◆ BRIEF: Among the entries below, find the lines with the word "program" and return them.

◆ RECORDS FOR PROCESSING:
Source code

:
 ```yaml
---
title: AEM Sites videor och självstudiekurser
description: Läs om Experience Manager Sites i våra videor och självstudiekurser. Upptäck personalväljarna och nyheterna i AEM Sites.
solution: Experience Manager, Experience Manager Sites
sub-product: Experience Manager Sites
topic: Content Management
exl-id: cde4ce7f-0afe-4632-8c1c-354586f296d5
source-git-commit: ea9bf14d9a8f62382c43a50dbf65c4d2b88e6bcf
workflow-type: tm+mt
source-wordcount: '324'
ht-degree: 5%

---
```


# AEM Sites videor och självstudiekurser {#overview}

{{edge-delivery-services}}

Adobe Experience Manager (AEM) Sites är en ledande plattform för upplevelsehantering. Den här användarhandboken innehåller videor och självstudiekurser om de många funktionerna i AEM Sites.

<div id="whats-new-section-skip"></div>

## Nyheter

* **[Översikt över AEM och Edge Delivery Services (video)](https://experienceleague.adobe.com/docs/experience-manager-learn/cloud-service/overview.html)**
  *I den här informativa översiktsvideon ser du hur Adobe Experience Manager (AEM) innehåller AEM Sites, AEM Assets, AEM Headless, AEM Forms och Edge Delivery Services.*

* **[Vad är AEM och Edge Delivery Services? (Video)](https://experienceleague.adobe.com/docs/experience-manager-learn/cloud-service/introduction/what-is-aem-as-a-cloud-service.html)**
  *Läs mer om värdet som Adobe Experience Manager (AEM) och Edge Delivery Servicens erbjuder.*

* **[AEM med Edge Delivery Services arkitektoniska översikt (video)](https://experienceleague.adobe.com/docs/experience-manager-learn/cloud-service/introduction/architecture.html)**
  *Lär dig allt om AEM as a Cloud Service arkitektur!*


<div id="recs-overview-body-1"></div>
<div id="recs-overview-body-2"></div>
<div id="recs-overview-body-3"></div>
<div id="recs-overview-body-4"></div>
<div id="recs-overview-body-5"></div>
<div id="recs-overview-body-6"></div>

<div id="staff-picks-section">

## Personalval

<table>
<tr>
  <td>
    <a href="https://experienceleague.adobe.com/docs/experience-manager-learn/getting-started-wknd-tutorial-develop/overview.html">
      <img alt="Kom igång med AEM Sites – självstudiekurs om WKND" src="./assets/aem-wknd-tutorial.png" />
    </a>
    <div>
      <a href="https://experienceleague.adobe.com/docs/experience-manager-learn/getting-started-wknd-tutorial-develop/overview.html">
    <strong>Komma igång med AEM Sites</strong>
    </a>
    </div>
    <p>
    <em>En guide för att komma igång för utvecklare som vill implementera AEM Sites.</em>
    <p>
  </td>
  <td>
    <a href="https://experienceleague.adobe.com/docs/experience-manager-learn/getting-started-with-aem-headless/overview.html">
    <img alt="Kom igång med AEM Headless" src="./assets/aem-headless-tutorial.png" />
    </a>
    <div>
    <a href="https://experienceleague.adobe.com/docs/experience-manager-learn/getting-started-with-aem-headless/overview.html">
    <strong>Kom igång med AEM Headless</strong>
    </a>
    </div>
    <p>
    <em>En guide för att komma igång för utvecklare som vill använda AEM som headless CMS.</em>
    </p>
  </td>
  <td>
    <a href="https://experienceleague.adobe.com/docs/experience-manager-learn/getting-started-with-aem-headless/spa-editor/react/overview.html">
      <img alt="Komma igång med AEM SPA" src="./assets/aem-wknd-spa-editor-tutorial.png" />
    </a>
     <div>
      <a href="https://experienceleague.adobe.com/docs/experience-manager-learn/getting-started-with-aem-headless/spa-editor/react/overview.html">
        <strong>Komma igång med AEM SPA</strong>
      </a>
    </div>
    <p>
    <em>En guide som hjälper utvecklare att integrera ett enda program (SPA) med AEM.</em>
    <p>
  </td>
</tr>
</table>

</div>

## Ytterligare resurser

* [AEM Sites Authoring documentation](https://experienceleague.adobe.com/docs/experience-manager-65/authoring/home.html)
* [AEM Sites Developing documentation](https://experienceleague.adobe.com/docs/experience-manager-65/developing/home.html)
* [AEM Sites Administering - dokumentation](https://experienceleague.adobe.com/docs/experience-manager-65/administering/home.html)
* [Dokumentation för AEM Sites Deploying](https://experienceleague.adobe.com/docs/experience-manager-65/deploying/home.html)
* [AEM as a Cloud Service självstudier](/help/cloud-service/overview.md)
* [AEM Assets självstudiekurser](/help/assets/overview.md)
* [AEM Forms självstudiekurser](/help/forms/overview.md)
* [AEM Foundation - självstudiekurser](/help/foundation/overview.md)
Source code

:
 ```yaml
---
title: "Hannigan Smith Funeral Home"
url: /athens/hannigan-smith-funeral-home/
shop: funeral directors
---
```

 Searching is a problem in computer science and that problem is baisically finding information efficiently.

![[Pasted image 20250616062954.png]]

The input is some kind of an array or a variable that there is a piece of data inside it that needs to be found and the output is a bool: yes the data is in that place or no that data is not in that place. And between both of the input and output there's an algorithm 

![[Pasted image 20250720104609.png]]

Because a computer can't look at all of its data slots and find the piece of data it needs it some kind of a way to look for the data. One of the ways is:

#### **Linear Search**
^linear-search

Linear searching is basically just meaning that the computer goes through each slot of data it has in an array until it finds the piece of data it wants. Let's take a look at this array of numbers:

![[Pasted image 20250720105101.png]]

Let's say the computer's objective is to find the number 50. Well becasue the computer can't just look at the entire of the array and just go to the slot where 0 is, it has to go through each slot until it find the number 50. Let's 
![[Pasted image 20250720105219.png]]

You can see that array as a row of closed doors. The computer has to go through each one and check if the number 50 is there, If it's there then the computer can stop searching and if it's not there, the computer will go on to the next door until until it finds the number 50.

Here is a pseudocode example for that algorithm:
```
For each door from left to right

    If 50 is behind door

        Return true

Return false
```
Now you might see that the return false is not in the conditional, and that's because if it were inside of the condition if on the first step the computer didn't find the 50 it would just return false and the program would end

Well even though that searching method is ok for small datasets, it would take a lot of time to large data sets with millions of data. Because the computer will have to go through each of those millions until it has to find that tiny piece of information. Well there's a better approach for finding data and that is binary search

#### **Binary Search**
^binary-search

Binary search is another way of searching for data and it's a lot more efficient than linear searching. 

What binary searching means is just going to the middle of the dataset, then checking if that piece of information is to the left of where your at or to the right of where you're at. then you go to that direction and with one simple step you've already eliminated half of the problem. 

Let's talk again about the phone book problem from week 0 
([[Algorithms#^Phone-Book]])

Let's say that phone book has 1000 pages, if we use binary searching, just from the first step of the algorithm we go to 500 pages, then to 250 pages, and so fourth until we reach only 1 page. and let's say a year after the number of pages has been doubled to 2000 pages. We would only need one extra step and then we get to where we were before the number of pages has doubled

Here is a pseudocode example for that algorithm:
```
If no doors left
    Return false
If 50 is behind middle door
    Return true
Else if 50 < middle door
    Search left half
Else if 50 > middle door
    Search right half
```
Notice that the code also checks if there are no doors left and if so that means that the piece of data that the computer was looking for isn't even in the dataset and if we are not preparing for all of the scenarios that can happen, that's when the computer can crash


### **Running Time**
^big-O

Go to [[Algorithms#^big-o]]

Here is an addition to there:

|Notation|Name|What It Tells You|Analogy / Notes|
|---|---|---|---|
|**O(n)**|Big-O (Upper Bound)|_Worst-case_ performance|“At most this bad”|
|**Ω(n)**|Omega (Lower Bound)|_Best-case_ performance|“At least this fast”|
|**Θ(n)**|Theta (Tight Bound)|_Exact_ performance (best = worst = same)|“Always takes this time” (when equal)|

◆ PROBLEM SOLUTION:
    <em>En guide som hjälper utvecklare att integrera ett enda program (SPA) med AEM.</em>
Now you might see that the return false is not in the conditional, and that's because if it were inside of the condition if on the first step the computer didn't find the 50 it would just return false and the program would end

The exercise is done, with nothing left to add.